Granted, Stepping out of this cozy arrangement with the State– that is church representatives no longer signing wedding licenses on behalf of the state– is a logical move, but the emotional reactions to such a proposed change are deep and real and not to be ignored. I speak as a heterosexual, married person, with all the privileges and benefits that I imply. I/We straight people want our children to be able to get married like we did, with a wonderful church wedding and no need to even think about the State, with one stop shopping and no needless inconvenience. But it goes deeper than that for some of us…The church is already considered irrelevant and impotent by many these days. Why should we further gut its power by giving up this privilege of validating and somehow making permanent and real a marriage? The words of the vows are beautiful and nice, but the rubber hits the road when the license is signed. Why willingly give that power and relevance away?

Why? It’s about justice. It’s about theological and professional integrity. And as a straight person who has spent almost all my life in church, it’s about extravagant hospitality. Have you ever been the guest in a poor home? –maybe in Guatemala or in Palestine?—There you witnessed the art of hospitality at its most beneficent.
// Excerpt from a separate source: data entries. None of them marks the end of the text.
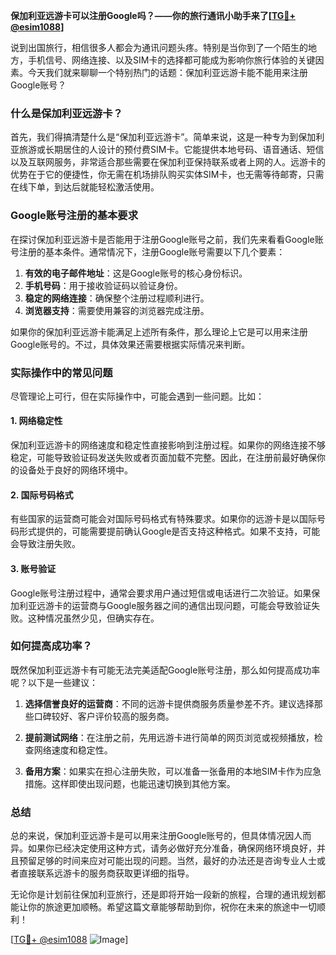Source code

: **保加利亚远游卡可以注册Google吗？——你的旅行通讯小助手来了[[TG💪+ @esim1088](https://t.me/s/esim1088)]**

说到出国旅行，相信很多人都会为通讯问题头疼。特别是当你到了一个陌生的地方，手机信号、网络连接、以及SIM卡的选择都可能成为影响你旅行体验的关键因素。今天我们就来聊聊一个特别热门的话题：保加利亚远游卡能不能用来注册Google账号？

### 什么是保加利亚远游卡？

首先，我们得搞清楚什么是“保加利亚远游卡”。简单来说，这是一种专为到保加利亚旅游或长期居住的人设计的预付费SIM卡。它能提供本地号码、语音通话、短信以及互联网服务，非常适合那些需要在保加利亚保持联系或者上网的人。远游卡的优势在于它的便捷性，你无需在机场排队购买实体SIM卡，也无需等待邮寄，只需在线下单，到达后就能轻松激活使用。

### Google账号注册的基本要求

在探讨保加利亚远游卡是否能用于注册Google账号之前，我们先来看看Google账号注册的基本条件。通常情况下，注册Google账号需要以下几个要素：

1. **有效的电子邮件地址**：这是Google账号的核心身份标识。
2. **手机号码**：用于接收验证码以验证身份。
3. **稳定的网络连接**：确保整个注册过程顺利进行。
4. **浏览器支持**：需要使用兼容的浏览器完成注册。

如果你的保加利亚远游卡能满足上述所有条件，那么理论上它是可以用来注册Google账号的。不过，具体效果还需要根据实际情况来判断。

### 实际操作中的常见问题

尽管理论上可行，但在实际操作中，可能会遇到一些问题。比如：

#### 1. 网络稳定性
保加利亚远游卡的网络速度和稳定性直接影响到注册过程。如果你的网络连接不够稳定，可能导致验证码发送失败或者页面加载不完整。因此，在注册前最好确保你的设备处于良好的网络环境中。

#### 2. 国际号码格式
有些国家的运营商可能会对国际号码格式有特殊要求。如果你的远游卡是以国际号码形式提供的，可能需要提前确认Google是否支持这种格式。如果不支持，可能会导致注册失败。

#### 3. 账号验证
Google账号注册过程中，通常会要求用户通过短信或电话进行二次验证。如果保加利亚远游卡的运营商与Google服务器之间的通信出现问题，可能会导致验证失败。这种情况虽然少见，但确实存在。

### 如何提高成功率？

既然保加利亚远游卡有可能无法完美适配Google账号注册，那么如何提高成功率呢？以下是一些建议：

1. **选择信誉良好的运营商**：不同的远游卡提供商服务质量参差不齐。建议选择那些口碑较好、客户评价较高的服务商。
   
2. **提前测试网络**：在注册之前，先用远游卡进行简单的网页浏览或视频播放，检查网络速度和稳定性。

3. **备用方案**：如果实在担心注册失败，可以准备一张备用的本地SIM卡作为应急措施。这样即使出现问题，也能迅速切换到其他方案。

### 总结

总的来说，保加利亚远游卡是可以用来注册Google账号的，但具体情况因人而异。如果你已经决定使用这种方式，请务必做好充分准备，确保网络环境良好，并且预留足够的时间来应对可能出现的问题。当然，最好的办法还是咨询专业人士或者直接联系远游卡的服务商获取更详细的指导。

无论你是计划前往保加利亚旅行，还是即将开始一段新的旅程，合理的通讯规划都能让你的旅途更加顺畅。希望这篇文章能够帮助到你，祝你在未来的旅途中一切顺利！

[[TG💪+ @esim1088](https://t.me/s/esim1088) ![Image](https://i.postimg.cc/4NQfJmqS/Snipaste-2025-05-13-00-14-12.png)]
Your hosts, of little means, make a feast and give you the best portion, food in the eating place… and maybe they insist that you lay your weary head down in their sleeping place that night. They choose to be displaced because that’s what their heart tells them to do, in Christ.
I’m willing to be displaced, to be inconvenienced and to lose a beloved tradition, and I’m willing to make this decision for my children to be displaced, in the name of Christ, who lived and breathed extravagant welcome.